[Work request]: Word for word, give the records again, dropping any picture they hold.

[Entries provided]:

Segment Open

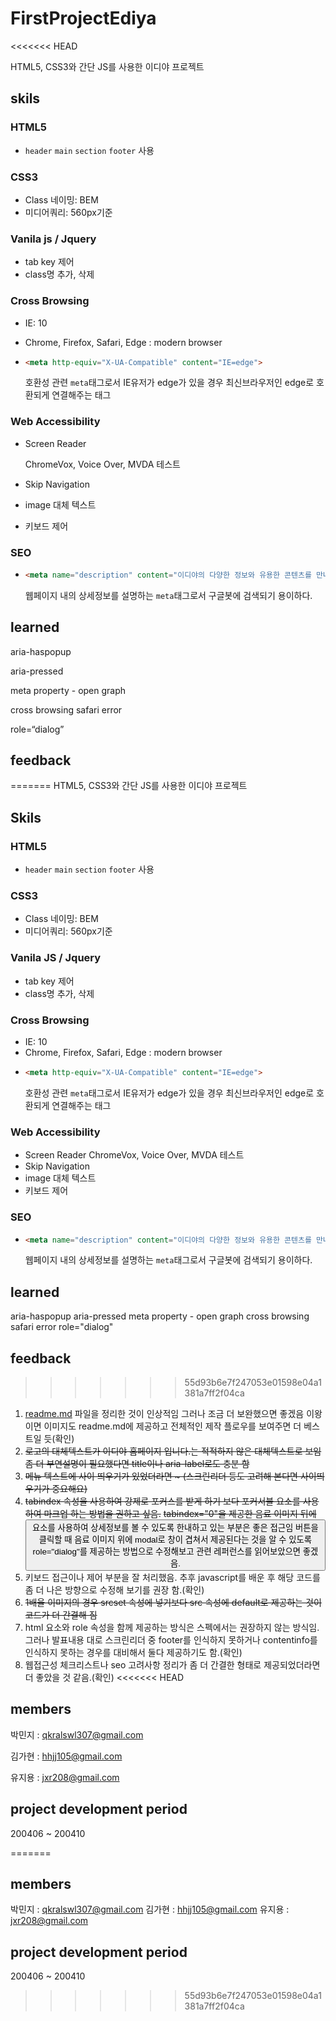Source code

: # FirstProjectEdiya
<<<<<<< HEAD

HTML5, CSS3와 간단 JS를 사용한 이디야 프로젝트



## skils

### HTML5

- `header` `main` `section` `footer` 사용



### CSS3

- Class 네이밍: BEM 
- 미디어쿼리: 560px기준



### Vanila js / Jquery

- tab key 제어 
- class명 추가, 삭제



### Cross Browsing

- IE: 10

- Chrome, Firefox, Safari, Edge : modern browser 

- ```html
  <meta http-equiv="X-UA-Compatible" content="IE=edge"> 
  ```

  호환성 관련 `meta`태그로서 IE유저가 edge가 있을 경우 최신브라우저인 edge로 호환되게 연결해주는 태그



### Web Accessibility

- Screen Reader

  ChromeVox, Voice Over, MVDA 테스트

- Skip Navigation

- image 대체 텍스트

- 키보드 제어



### SEO

- ```html
  <meta name="description" content="이디야의 다양한 정보와 유용한 콘텐츠를 만나보세요.">
  ```

  웹페이지 내의 상세정보를 설명하는 `meta`태그로서 구글봇에 검색되기 용이하다.



## learned

aria-haspopup 

aria-pressed

meta property - open graph

cross browsing safari error

role=“dialog”



## feedback

=======
HTML5, CSS3와 간단 JS를 사용한 이디야 프로젝트
## Skils
### HTML5
- `header` `main` `section` `footer` 사용
### CSS3
- Class 네이밍: BEM 
- 미디어쿼리: 560px기준
### Vanila JS / Jquery
- tab key 제어 
- class명 추가, 삭제
### Cross Browsing
- IE: 10
- Chrome, Firefox, Safari, Edge : modern browser 
- ```html
  <meta http-equiv="X-UA-Compatible" content="IE=edge"> 
  ```
  호환성 관련 `meta`태그로서 IE유저가 edge가 있을 경우 최신브라우저인 edge로 호환되게 연결해주는 태그
### Web Accessibility
- Screen Reader
  ChromeVox, Voice Over, MVDA 테스트
- Skip Navigation
- image 대체 텍스트
- 키보드 제어
### SEO
- ```html
  <meta name="description" content="이디야의 다양한 정보와 유용한 콘텐츠를 만나보세요.">
  ```
  웹페이지 내의 상세정보를 설명하는 `meta`태그로서 구글봇에 검색되기 용이하다.
## learned
aria-haspopup 
aria-pressed
meta property - open graph
cross browsing safari error
role="dialog"
## feedback
>>>>>>> 55d93b6e7f247053e01598e04a1381a7ff2f04ca
1. [readme.md](http://readme.md/) 파일을 정리한 것이 인상적임 그러나 조금 더 보완했으면 좋겠음
   이왕이면 이미지도 readme.md에 제공하고 전체적인 제작 플로우를 보여주면 더 베스트일 듯(확인)
2. ~~로고의 대체텍스트가 이디야 홈페이지 입니다.는 적적하지 않은 대체텍스트로 보임
   좀 더 부연설명이 필요했다면 title이나 aria-label로도 충분 함~~
3. ~~메뉴 텍스트에 사이 띄우기가 있었더라면 ~ (스크린리더 등도 고려해 본다면 사이띄우기가 중요해요)~~
4. ~~tabindex 속성을 사용하여 강제로 포커스를 받게 하기 보다
   포커서블 요소를 사용하여 마크업 하는 방법을 권하고 싶음.~~
   ~~tabindex="0"을 제공한 음료 이미지 뒤에 <button> 요소를 사용하여 상세정보를 볼 수 있도록
   한내하고 있는 부분은 좋은 접근임
   버튼을 클릭할 때 음료 이미지 위에 modal로 창이 겹쳐서 제공된다는 것을 알 수 있도록
   role="dialog"를 제공하는 방법으로 수정해보고 관련 레퍼런스를 읽어보았으면 좋겠음.~~
5. 키보드 접근이나 제어 부분을 잘 처리했음. 추후 javascript를 배운 후 해당 코드를 좀 더 나은 방향으로 수정해 보기를 권장 함.(확인)
6. ~~1배율 이미지의 경우 srcset 속성에 넣기보다 src 속성에 default로 제공하는 것이 코드가 더 간결해 짐~~
7. html 요소와 role 속성을 함께 제공하는 방식은 스펙에서는 권장하지 않는 방식임.그러나 발표내용 대로 스크린리더 중 footer를 인식하지 못하거나 contentinfo를 인식하지 못하는
   경우를 대비해서 둘다 제공하기도 함.(확인)
8. 웹접근성 체크리스트나 seo 고려사항 정리가 좀 더 간결한 형태로 제공되었더라면 더 좋았을 것 같음.(확인)
<<<<<<< HEAD



## members

박민지 : [qkralswl307@gmail.com](mailto:qkralswl307@gmail.com)

김가현 : [hhjj105@gmail.com](hhjj105@gmail.com)

유지용 : [jxr208@gmail.com](mailto:jxr208@gmail.com)



## project development period

200406 ~ 200410

=======
## members
박민지 : [qkralswl307@gmail.com](mailto:qkralswl307@gmail.com)
김가현 : [hhjj105@gmail.com](hhjj105@gmail.com)
유지용 : [jxr208@gmail.com](mailto:jxr208@gmail.com)
## project development period
200406 ~ 200410
>>>>>>> 55d93b6e7f247053e01598e04a1381a7ff2f04ca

Segment Closed

[Solution for this task]:
Source code

: # FirstProjectEdiya
<<<<<<< HEAD

HTML5, CSS3와 간단 JS를 사용한 이디야 프로젝트



## skils

### HTML5

- `header` `main` `section` `footer` 사용



### CSS3

- Class 네이밍: BEM 
- 미디어쿼리: 560px기준



### Vanila js / Jquery

- tab key 제어 
- class명 추가, 삭제



### Cross Browsing

- IE: 10

- Chrome, Firefox, Safari, Edge : modern browser 

- ```html
  <meta http-equiv="X-UA-Compatible" content="IE=edge"> 
  ```

  호환성 관련 `meta`태그로서 IE유저가 edge가 있을 경우 최신브라우저인 edge로 호환되게 연결해주는 태그



### Web Accessibility

- Screen Reader

  ChromeVox, Voice Over, MVDA 테스트

- Skip Navigation

- image 대체 텍스트

- 키보드 제어



### SEO

- ```html
  <meta name="description" content="이디야의 다양한 정보와 유용한 콘텐츠를 만나보세요.">
  ```

  웹페이지 내의 상세정보를 설명하는 `meta`태그로서 구글봇에 검색되기 용이하다.



## learned

aria-haspopup 

aria-pressed

meta property - open graph

cross browsing safari error

role=“dialog”



## feedback

=======
HTML5, CSS3와 간단 JS를 사용한 이디야 프로젝트
## Skils
### HTML5
- `header` `main` `section` `footer` 사용
### CSS3
- Class 네이밍: BEM 
- 미디어쿼리: 560px기준
### Vanila JS / Jquery
- tab key 제어 
- class명 추가, 삭제
### Cross Browsing
- IE: 10
- Chrome, Firefox, Safari, Edge : modern browser 
- ```html
  <meta http-equiv="X-UA-Compatible" content="IE=edge"> 
  ```
  호환성 관련 `meta`태그로서 IE유저가 edge가 있을 경우 최신브라우저인 edge로 호환되게 연결해주는 태그
### Web Accessibility
- Screen Reader
  ChromeVox, Voice Over, MVDA 테스트
- Skip Navigation
- image 대체 텍스트
- 키보드 제어
### SEO
- ```html
  <meta name="description" content="이디야의 다양한 정보와 유용한 콘텐츠를 만나보세요.">
  ```
  웹페이지 내의 상세정보를 설명하는 `meta`태그로서 구글봇에 검색되기 용이하다.
## learned
aria-haspopup 
aria-pressed
meta property - open graph
cross browsing safari error
role="dialog"
## feedback
>>>>>>> 55d93b6e7f247053e01598e04a1381a7ff2f04ca
1. [readme.md](http://readme.md/) 파일을 정리한 것이 인상적임 그러나 조금 더 보완했으면 좋겠음
   이왕이면 이미지도 readme.md에 제공하고 전체적인 제작 플로우를 보여주면 더 베스트일 듯(확인)
2. ~~로고의 대체텍스트가 이디야 홈페이지 입니다.는 적적하지 않은 대체텍스트로 보임
   좀 더 부연설명이 필요했다면 title이나 aria-label로도 충분 함~~
3. ~~메뉴 텍스트에 사이 띄우기가 있었더라면 ~ (스크린리더 등도 고려해 본다면 사이띄우기가 중요해요)~~
4. ~~tabindex 속성을 사용하여 강제로 포커스를 받게 하기 보다
   포커서블 요소를 사용하여 마크업 하는 방법을 권하고 싶음.~~
   ~~tabindex="0"을 제공한 음료 이미지 뒤에 <button> 요소를 사용하여 상세정보를 볼 수 있도록
   한내하고 있는 부분은 좋은 접근임
   버튼을 클릭할 때 음료 이미지 위에 modal로 창이 겹쳐서 제공된다는 것을 알 수 있도록
   role="dialog"를 제공하는 방법으로 수정해보고 관련 레퍼런스를 읽어보았으면 좋겠음.~~
5. 키보드 접근이나 제어 부분을 잘 처리했음. 추후 javascript를 배운 후 해당 코드를 좀 더 나은 방향으로 수정해 보기를 권장 함.(확인)
6. ~~1배율 이미지의 경우 srcset 속성에 넣기보다 src 속성에 default로 제공하는 것이 코드가 더 간결해 짐~~
7. html 요소와 role 속성을 함께 제공하는 방식은 스펙에서는 권장하지 않는 방식임.그러나 발표내용 대로 스크린리더 중 footer를 인식하지 못하거나 contentinfo를 인식하지 못하는
   경우를 대비해서 둘다 제공하기도 함.(확인)
8. 웹접근성 체크리스트나 seo 고려사항 정리가 좀 더 간결한 형태로 제공되었더라면 더 좋았을 것 같음.(확인)
<<<<<<< HEAD



## members

박민지 : [qkralswl307@gmail.com](mailto:qkralswl307@gmail.com)

김가현 : [hhjj105@gmail.com](hhjj105@gmail.com)

유지용 : [jxr208@gmail.com](mailto:jxr208@gmail.com)



## project development period

200406 ~ 200410

=======
## members
박민지 : [qkralswl307@gmail.com](mailto:qkralswl307@gmail.com)
김가현 : [hhjj105@gmail.com](hhjj105@gmail.com)
유지용 : [jxr208@gmail.com](mailto:jxr208@gmail.com)
## project development period
200406 ~ 200410
>>>>>>> 55d93b6e7f247053e01598e04a1381a7ff2f04ca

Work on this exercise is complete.